Start of DATA SUPPLIED

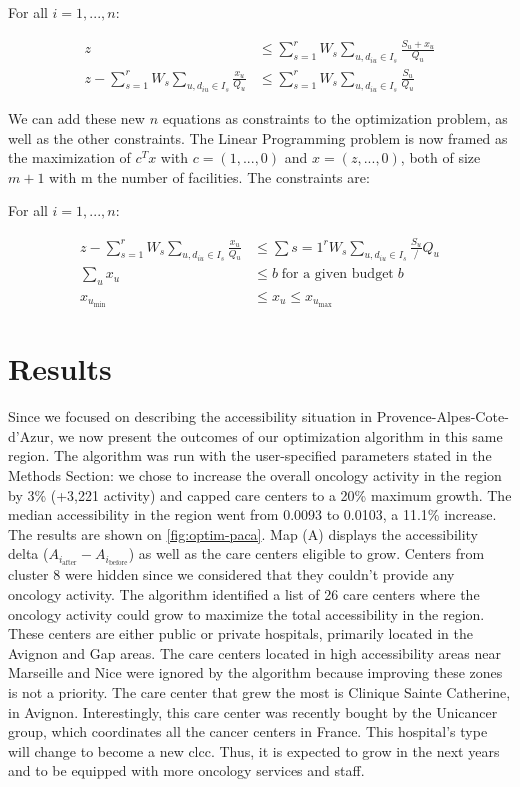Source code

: For all $i=1, ... ,n$:

\begin{align*}
    z                                                              & \leq \sum_{s=1}^{r} W_s \sum_{u, d_{iu} \in I_s} \frac{S_u + x_u}{Q_u} \\
    z - \sum_{s=1}^{r} W_s \sum_{u,d_{iu} \in I_s} \frac{x_u}{Q_u} & \leq \sum_{s=1}^{r} W_s \sum_{u,d_{iu} \in I_s} \frac{S_u}{Q_u}
\end{align*}

We can add these new $n$ equations as constraints to the optimization problem,
as well as the other constraints. The Linear Programming problem is now framed
as the maximization of $c^T x$ with $c=(1, ... ,0)$ and $x=(z, ... ,0)$, both of
size $m+1$ with m the number of facilities. The constraints are:

For all $i=1, ... ,n$:

\begin{align*}
    z - \sum_{s=1}^{r} W_s \sum_{u,d_{iu} \in I_s} \frac{x_u}{Q_u} & \leq \sum{s=1}^{r} W_s \sum_{u,d_{iu} \in I_s} \frac{S_u}/{Q_u} \\
    \sum_{u} x_u                                                   & \leq b \; \text{for a given budget} \; b                        \\
    x_{u_\text{min}}                                               & \leq x_u \leq x_{u_\text{max}}
\end{align*}

\section{Results}

Since we focused on describing the accessibility situation in
Provence-Alpes-Cote-d'Azur, we now present the outcomes of our optimization
algorithm in this same region. The algorithm was run with the user-specified
parameters stated in the Methods Section: we chose to increase the overall
oncology activity in the region by 3\% (+3,221 activity) and capped care centers
to a 20\% maximum growth. The median accessibility in the region went from
0.0093 to 0.0103, a 11.1\% increase. The results are shown on
\cref{fig:optim-paca}. Map (A) displays the accessibility delta
($A_{i_\text{after}} - A_{i_\text{before}}$) as well as the care centers
eligible to grow. Centers from cluster 8 were hidden since we considered that
they couldn't provide any oncology activity. The algorithm identified a list of
26 care centers where the oncology activity could grow to maximize the total
accessibility in the region. These centers are either public or private
hospitals, primarily located in the Avignon and Gap areas. The care centers
located in high accessibility areas near Marseille and Nice were ignored by the
algorithm because improving these zones is not a priority. The care center that
grew the most is Clinique Sainte Catherine, in Avignon. Interestingly, this care
center was recently bought by the Unicancer group, which coordinates all the
cancer centers in France. This hospital's type will change to become a new
\ac{clcc}. Thus, it is expected to grow in the next years and to be equipped
with more oncology services and staff.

End of DATA SUPPLIED

- **YOUR OBJECTIVE**
Although the records contain pictures, print only the rest, exactly as written.

- **REPLY TO THE TASK**
Source code

: For all $i=1, ... ,n$:

\begin{align*}
    z                                                              & \leq \sum_{s=1}^{r} W_s \sum_{u, d_{iu} \in I_s} \frac{S_u + x_u}{Q_u} \\
    z - \sum_{s=1}^{r} W_s \sum_{u,d_{iu} \in I_s} \frac{x_u}{Q_u} & \leq \sum_{s=1}^{r} W_s \sum_{u,d_{iu} \in I_s} \frac{S_u}{Q_u}
\end{align*}

We can add these new $n$ equations as constraints to the optimization problem,
as well as the other constraints. The Linear Programming problem is now framed
as the maximization of $c^T x$ with $c=(1, ... ,0)$ and $x=(z, ... ,0)$, both of
size $m+1$ with m the number of facilities. The constraints are:

For all $i=1, ... ,n$:

\begin{align*}
    z - \sum_{s=1}^{r} W_s \sum_{u,d_{iu} \in I_s} \frac{x_u}{Q_u} & \leq \sum{s=1}^{r} W_s \sum_{u,d_{iu} \in I_s} \frac{S_u}/{Q_u} \\
    \sum_{u} x_u                                                   & \leq b \; \text{for a given budget} \; b                        \\
    x_{u_\text{min}}                                               & \leq x_u \leq x_{u_\text{max}}
\end{align*}

\section{Results}

Since we focused on describing the accessibility situation in
Provence-Alpes-Cote-d'Azur, we now present the outcomes of our optimization
algorithm in this same region. The algorithm was run with the user-specified
parameters stated in the Methods Section: we chose to increase the overall
oncology activity in the region by 3\% (+3,221 activity) and capped care centers
to a 20\% maximum growth. The median accessibility in the region went from
0.0093 to 0.0103, a 11.1\% increase. The results are shown on
\cref{fig:optim-paca}. Map (A) displays the accessibility delta
($A_{i_\text{after}} - A_{i_\text{before}}$) as well as the care centers
eligible to grow. Centers from cluster 8 were hidden since we considered that
they couldn't provide any oncology activity. The algorithm identified a list of
26 care centers where the oncology activity could grow to maximize the total
accessibility in the region. These centers are either public or private
hospitals, primarily located in the Avignon and Gap areas. The care centers
located in high accessibility areas near Marseille and Nice were ignored by the
algorithm because improving these zones is not a priority. The care center that
grew the most is Clinique Sainte Catherine, in Avignon. Interestingly, this care
center was recently bought by the Unicancer group, which coordinates all the
cancer centers in France. This hospital's type will change to become a new
\ac{clcc}. Thus, it is expected to grow in the next years and to be equipped
with more oncology services and staff.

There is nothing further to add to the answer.